» PROBLEM DETAILS
From the top of the records below down to the line containing "results to disk.", reproduce every line exactly.

» DATA PROVIDED
-------------------------

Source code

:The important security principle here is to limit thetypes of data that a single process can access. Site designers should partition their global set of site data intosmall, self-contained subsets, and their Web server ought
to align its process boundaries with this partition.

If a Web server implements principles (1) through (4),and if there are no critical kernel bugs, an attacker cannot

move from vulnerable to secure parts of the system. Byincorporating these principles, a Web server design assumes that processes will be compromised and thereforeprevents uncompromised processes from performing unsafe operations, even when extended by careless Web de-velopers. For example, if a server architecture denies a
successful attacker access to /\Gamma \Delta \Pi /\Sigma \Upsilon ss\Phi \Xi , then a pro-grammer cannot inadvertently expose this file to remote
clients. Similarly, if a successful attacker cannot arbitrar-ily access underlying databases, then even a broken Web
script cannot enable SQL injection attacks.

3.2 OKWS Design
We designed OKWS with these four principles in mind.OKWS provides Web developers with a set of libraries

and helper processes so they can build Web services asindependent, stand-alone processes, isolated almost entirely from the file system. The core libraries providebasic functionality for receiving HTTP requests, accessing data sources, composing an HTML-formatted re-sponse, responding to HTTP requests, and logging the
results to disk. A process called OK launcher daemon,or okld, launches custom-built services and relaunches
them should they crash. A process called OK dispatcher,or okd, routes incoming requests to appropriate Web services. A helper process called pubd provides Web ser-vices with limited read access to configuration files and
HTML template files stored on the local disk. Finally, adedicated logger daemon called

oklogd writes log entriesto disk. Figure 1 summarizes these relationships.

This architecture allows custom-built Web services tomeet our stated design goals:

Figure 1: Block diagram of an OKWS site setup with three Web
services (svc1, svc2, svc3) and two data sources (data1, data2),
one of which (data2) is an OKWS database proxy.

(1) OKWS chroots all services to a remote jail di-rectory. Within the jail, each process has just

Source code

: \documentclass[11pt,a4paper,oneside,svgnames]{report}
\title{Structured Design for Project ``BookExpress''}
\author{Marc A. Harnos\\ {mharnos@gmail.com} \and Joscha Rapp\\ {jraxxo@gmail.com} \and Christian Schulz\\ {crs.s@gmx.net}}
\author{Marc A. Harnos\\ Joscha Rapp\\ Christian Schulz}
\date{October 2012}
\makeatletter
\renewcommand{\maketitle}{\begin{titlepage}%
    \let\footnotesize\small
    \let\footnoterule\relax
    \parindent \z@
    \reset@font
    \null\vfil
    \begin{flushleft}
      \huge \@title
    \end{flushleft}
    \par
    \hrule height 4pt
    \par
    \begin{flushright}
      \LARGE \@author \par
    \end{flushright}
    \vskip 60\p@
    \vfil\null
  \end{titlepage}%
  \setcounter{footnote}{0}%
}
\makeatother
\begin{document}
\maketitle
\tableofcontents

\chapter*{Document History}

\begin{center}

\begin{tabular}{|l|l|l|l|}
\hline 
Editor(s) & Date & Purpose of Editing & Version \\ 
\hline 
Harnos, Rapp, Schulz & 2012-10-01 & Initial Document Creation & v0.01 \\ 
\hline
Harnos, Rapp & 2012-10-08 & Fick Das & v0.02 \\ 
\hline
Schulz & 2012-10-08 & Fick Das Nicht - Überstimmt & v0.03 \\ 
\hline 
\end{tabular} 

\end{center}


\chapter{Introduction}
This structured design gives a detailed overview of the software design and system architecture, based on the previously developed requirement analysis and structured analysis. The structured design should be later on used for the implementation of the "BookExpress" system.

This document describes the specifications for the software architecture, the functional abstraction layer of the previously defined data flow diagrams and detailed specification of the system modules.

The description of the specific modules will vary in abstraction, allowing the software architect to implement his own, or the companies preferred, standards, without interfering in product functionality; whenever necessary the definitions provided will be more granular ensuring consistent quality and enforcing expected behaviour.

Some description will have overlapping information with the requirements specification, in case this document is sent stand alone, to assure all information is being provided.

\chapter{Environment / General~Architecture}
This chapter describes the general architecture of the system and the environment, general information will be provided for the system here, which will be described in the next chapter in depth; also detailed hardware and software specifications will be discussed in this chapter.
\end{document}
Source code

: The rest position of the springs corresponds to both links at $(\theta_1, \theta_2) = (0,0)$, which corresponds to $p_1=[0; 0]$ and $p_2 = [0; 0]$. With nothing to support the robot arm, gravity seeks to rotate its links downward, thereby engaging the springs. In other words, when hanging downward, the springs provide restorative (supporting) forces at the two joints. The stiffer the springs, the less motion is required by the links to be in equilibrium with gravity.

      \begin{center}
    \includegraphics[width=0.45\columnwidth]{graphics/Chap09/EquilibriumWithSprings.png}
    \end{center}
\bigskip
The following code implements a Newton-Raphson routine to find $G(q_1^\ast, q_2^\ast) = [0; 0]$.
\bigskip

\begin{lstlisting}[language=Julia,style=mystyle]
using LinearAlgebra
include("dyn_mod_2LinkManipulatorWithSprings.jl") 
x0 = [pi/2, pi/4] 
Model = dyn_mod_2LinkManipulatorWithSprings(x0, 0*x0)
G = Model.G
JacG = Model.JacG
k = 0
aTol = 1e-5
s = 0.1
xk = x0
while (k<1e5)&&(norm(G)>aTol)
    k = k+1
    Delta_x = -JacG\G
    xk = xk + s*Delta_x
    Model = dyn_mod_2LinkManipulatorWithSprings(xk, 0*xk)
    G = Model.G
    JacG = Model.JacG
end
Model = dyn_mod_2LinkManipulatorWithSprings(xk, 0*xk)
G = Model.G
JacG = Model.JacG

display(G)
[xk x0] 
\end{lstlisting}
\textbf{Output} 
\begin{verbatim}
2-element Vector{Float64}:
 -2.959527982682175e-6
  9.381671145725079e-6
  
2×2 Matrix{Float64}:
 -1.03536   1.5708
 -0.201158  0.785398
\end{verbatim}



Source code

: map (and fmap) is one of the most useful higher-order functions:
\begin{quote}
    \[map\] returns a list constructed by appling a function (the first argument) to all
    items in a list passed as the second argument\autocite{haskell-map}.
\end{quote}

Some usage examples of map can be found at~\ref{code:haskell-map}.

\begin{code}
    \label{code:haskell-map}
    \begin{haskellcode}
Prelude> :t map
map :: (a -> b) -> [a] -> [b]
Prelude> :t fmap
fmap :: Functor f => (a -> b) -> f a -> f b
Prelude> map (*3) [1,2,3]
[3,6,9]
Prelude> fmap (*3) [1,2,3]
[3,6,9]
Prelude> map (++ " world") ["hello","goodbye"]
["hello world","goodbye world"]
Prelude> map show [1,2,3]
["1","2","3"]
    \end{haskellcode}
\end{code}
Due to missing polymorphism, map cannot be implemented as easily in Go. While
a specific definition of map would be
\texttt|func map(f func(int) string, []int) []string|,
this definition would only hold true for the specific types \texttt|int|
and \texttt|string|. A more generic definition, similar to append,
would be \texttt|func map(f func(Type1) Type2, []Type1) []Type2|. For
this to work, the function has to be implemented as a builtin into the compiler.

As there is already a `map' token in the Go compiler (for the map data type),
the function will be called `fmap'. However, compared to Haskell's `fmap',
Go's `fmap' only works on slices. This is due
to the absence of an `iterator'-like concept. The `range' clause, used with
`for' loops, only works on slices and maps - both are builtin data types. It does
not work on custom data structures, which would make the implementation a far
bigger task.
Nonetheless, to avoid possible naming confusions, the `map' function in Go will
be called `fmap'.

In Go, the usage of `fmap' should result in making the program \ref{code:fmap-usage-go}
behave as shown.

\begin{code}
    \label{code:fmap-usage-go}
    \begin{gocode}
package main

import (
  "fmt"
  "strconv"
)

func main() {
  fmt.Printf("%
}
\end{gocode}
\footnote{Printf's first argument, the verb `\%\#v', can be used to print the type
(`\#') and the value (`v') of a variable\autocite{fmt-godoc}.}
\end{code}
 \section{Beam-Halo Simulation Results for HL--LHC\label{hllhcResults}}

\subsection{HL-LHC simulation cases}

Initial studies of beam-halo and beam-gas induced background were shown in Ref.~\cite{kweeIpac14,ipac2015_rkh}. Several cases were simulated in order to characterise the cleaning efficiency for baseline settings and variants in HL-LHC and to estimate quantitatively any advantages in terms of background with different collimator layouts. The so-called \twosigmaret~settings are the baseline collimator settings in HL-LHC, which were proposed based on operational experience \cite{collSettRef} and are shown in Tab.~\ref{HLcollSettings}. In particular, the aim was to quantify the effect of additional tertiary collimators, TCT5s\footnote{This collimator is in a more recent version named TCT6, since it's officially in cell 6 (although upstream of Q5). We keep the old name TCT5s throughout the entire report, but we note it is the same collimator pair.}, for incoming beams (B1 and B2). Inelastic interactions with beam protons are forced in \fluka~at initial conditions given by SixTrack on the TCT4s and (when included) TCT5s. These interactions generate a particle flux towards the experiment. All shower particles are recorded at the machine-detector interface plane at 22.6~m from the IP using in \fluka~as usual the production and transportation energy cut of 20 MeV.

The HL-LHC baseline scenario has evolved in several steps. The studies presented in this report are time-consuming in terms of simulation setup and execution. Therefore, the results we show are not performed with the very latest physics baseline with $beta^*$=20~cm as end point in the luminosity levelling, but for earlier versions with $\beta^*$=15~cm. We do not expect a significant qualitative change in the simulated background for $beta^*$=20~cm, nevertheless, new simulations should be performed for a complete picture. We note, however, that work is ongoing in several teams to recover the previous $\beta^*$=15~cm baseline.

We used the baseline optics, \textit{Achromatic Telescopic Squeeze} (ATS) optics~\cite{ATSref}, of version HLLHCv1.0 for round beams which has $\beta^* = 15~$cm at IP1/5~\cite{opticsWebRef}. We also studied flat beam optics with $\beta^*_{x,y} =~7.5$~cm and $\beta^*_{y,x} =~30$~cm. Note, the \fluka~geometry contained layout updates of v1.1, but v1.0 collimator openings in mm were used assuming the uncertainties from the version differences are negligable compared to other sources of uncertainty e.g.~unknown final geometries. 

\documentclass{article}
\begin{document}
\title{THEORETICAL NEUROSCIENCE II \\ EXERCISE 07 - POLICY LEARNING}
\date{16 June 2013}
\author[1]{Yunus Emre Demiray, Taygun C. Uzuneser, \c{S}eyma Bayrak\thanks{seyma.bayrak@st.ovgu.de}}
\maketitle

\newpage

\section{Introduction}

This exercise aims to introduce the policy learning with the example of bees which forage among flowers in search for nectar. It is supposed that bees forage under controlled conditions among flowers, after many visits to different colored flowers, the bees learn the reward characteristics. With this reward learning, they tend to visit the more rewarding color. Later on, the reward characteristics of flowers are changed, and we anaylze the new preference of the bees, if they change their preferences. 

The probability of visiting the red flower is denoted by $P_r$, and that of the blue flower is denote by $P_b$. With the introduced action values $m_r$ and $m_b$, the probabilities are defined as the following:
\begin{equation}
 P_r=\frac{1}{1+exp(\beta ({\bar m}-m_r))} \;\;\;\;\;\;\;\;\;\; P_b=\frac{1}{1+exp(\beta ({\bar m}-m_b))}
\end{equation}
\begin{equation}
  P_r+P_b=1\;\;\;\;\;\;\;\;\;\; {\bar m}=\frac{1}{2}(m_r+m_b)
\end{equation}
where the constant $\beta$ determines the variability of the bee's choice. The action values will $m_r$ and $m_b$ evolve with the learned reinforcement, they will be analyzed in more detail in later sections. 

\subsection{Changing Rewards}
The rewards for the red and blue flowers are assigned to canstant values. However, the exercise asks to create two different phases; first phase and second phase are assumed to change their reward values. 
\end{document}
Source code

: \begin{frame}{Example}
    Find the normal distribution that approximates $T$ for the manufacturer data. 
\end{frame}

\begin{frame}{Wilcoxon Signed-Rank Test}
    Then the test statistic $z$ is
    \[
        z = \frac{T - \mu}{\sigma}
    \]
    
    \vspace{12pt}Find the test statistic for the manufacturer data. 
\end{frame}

-------------------------

» WRITTEN RESPONSE
Source code

:The important security principle here is to limit thetypes of data that a single process can access. Site designers should partition their global set of site data intosmall, self-contained subsets, and their Web server ought
to align its process boundaries with this partition.

If a Web server implements principles (1) through (4),and if there are no critical kernel bugs, an attacker cannot

move from vulnerable to secure parts of the system. Byincorporating these principles, a Web server design assumes that processes will be compromised and thereforeprevents uncompromised processes from performing unsafe operations, even when extended by careless Web de-velopers. For example, if a server architecture denies a
successful attacker access to /\Gamma \Delta \Pi /\Sigma \Upsilon ss\Phi \Xi , then a pro-grammer cannot inadvertently expose this file to remote
clients. Similarly, if a successful attacker cannot arbitrar-ily access underlying databases, then even a broken Web
script cannot enable SQL injection attacks.

3.2 OKWS Design
We designed OKWS with these four principles in mind.OKWS provides Web developers with a set of libraries

and helper processes so they can build Web services asindependent, stand-alone processes, isolated almost entirely from the file system. The core libraries providebasic functionality for receiving HTTP requests, accessing data sources, composing an HTML-formatted re-sponse, responding to HTTP requests, and logging the
results to disk. A process called OK launcher daemon,or okld, launches custom-built services and relaunches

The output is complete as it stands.